Quanto aos grupos e classes existentes para além das fronteiras desse círculo, é mais do que óbvio que não me dirijo a nenhum deles em especial, não os represento no mais mínimo que seja e não tenho sequer por eles um pouco de afeição ou respeito, condição sine qua non para que desejasse orientá-los ou liderá-los politicamente.
Seria eu o ideólogo da burguesia, essa classe que não sonha senão em abrigar-se à sombra do Estado? Dos militares, que se rebaixaram à condição de funcionários públicos, totalmente esquecidos de que seu dever de lealdade é para com o Estado e não para com qualquer partido que o açambarque e prostitua a serviço de seus próprios interesses? Dos estudantes, que só pensam em comunismo, sexo e drogas? Dos pobres e oprimidos, que não leem uma só linha do que escrevo e só acreditam no Big Brother Brasil?
Ricos ou pobres, fardados ou à paisana, meus leitores, ouvintes e alunos são indivíduos isolados, sem a menor ambição ou possibilidade de agir politicamente.
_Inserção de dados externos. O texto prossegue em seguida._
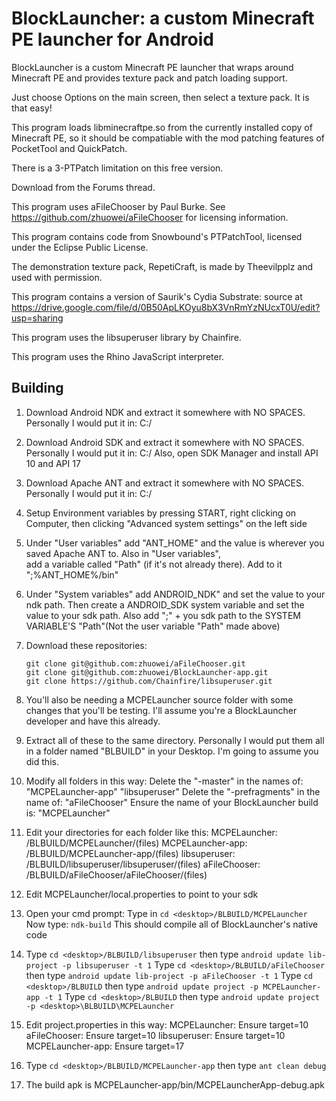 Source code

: # BlockLauncher: a custom Minecraft PE launcher for Android

BlockLauncher is a custom Minecraft PE launcher that wraps around Minecraft PE and provides texture pack and patch loading support.

Just choose Options on the main screen, then select a texture pack. It is that easy!

This program loads libminecraftpe.so from the currently installed copy of Minecraft PE, so it should be compatiable with the mod patching features of PocketTool and QuickPatch.

There is a 3-PTPatch limitation on this free version.

Download from the Forums thread.

This program uses aFileChooser by Paul Burke. See https://github.com/zhuowei/aFileChooser for licensing information.

This program contains code from Snowbound\'s PTPatchTool, licensed under the Eclipse Public License.

The demonstration texture pack, RepetiCraft, is made by Theevilpplz and used with permission.

This program contains a version of Saurik's Cydia Substrate: source at https://drive.google.com/file/d/0B50ApLKOyu8bX3VnRmYzNUcxT0U/edit?usp=sharing

This program uses the libsuperuser library by Chainfire.

This program uses the Rhino JavaScript interpreter.

## Building

1.  Download Android NDK and extract it somewhere with NO SPACES. Personally I would put it in:   C:/
2.  Download Android SDK and extract it somewhere with NO SPACES. Personally I would put it in:   C:/
     Also, open SDK Manager and install API 10 and API 17
3.  Download Apache ANT and extract it somewhere with NO SPACES. Personally I would put it in:    C:/
4.  Setup Environment variables by pressing START, right clicking on Computer, then clicking "Advanced system settings" on 		the left side
5.  Under "User variables" add "ANT_HOME" and the value is wherever you saved Apache ANT to. Also in "User variables",  
     add a variable called "Path" (if it's not already there). Add to it ";%ANT_HOME%/bin"
6.  Under "System variables" add ANDROID_NDK" and set the value to your ndk path. Then create a ANDROID_SDK system
	 variable and set the value to your sdk path. Also add ";" + you sdk path to the SYSTEM VARIABLE'S "Path"(Not the user variable "Path" made above)
7.  Download these repositories:<pre>
			`git clone git@github.com:zhuowei/aFileChooser.git`
 			`git clone git@github.com:zhuowei/BlockLauncher-app.git`
 			`git clone https://github.com/Chainfire/libsuperuser.git`</pre>
8.  You'll also be needing a MCPELauncher source folder with some changes that you'll be testing. I'll assume you're a
	 BlockLauncher developer and have this already.
9.  Extract all of these to the same directory. Personally I would put them all in a folder named "BLBUILD" in your 
     Desktop. I'm going to assume you did this.
10. Modify all folders in this way:
			Delete the "-master" in the names of:
				"MCPELauncher-app"
				"libsuperuser"
			Delete the "-prefragments" in the name of:
				"aFileChooser"
			Ensure the name of your BlockLauncher build is:
				"MCPELauncher"
11.  Edit your directories for each folder like this:
			MCPELauncher:
				<desktop>/BLBUILD/MCPELauncher/(files)
			MCPELauncher-app:
				<desktop>/BLBUILD/MCPELauncher-app/(files)
			libsuperuser:
				<desktop>/BLBUILD/libsuperuser/libsuperuser/(files)
			aFileChooser:
				<desktop>/BLBUILD/aFileChooser/aFileChooser/(files)
12.  Edit MCPELauncher/local.properties to point to your sdk
13.  Open your cmd prompt: Type in `cd <desktop>/BLBUILD/MCPELauncher`
	   Now type: `ndk-build` This should compile all of BlockLauncher's native code
14.  Type `cd <desktop>/BLBUILD/libsuperuser` then type `android update lib-project -p libsuperuser -t 1`
      Type `cd <desktop>/BLBUILD/aFileChooser` then type `android update lib-project -p aFileChooser -t 1`
      Type `cd <desktop>/BLBUILD` then type `android update project -p MCPELauncher-app -t 1`
      Type `cd <desktop>/BLBUILD` then type `android update project -p <desktop>\BLBUILD\MCPELauncher`
15.  Edit project.properties in this way:
			MCPELauncher: Ensure  target=10
			aFileChooser: Ensure  target=10
			libsuperuser: Ensure  target=10
			MCPELauncher-app: Ensure  target=17
16.  Type `cd <desktop>/BLBUILD/MCPELauncher-app` then type `ant clean debug`

17.  The build apk is MCPELauncher-app/bin/MCPELauncherApp-debug.apk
Chamar “ideólogo” a quem há anos se dirige a essas pessoas sem lhes acenar nem de longe com algum projeto político é esvaziar a palavra “ideologia” de todo significado substantivo para fazer dela um grotesco arremedo de insulto, um porrete de isopor, uma faca sem cabo nem lâmina que só expõe ao ridículo o seu usuário, especialmente quando este é, ele próprio, o porta-voz notório de um grupo político atuante e constituído. Quem pode ser mais patético do que aquele que usa como ofensa o próprio termo que mais apropriadamente o define?
Não por coincidência, os que se entregam a esse exercício de masoquismo inconsciente não estão só na esquerda, como os srs. Caio Navarro de Toledo, Adalberto Monteiro, Altamiro Borges ou a equipe do Vermelho.org, mas também alguns na direita, como o prof. Alexandre Duguin ou os srs. Rodrigo Constantino e Joel Pinheiro.
Em vista do exposto, a esses todos a única resposta merecida seria “Ideólogo é a mãe”, se justamente o último dos mencionados não constituísse exceção, de vez que, no seu caso, ideólogo não é a mãe e sim o pai – ideólogo do partido da Marina Silva.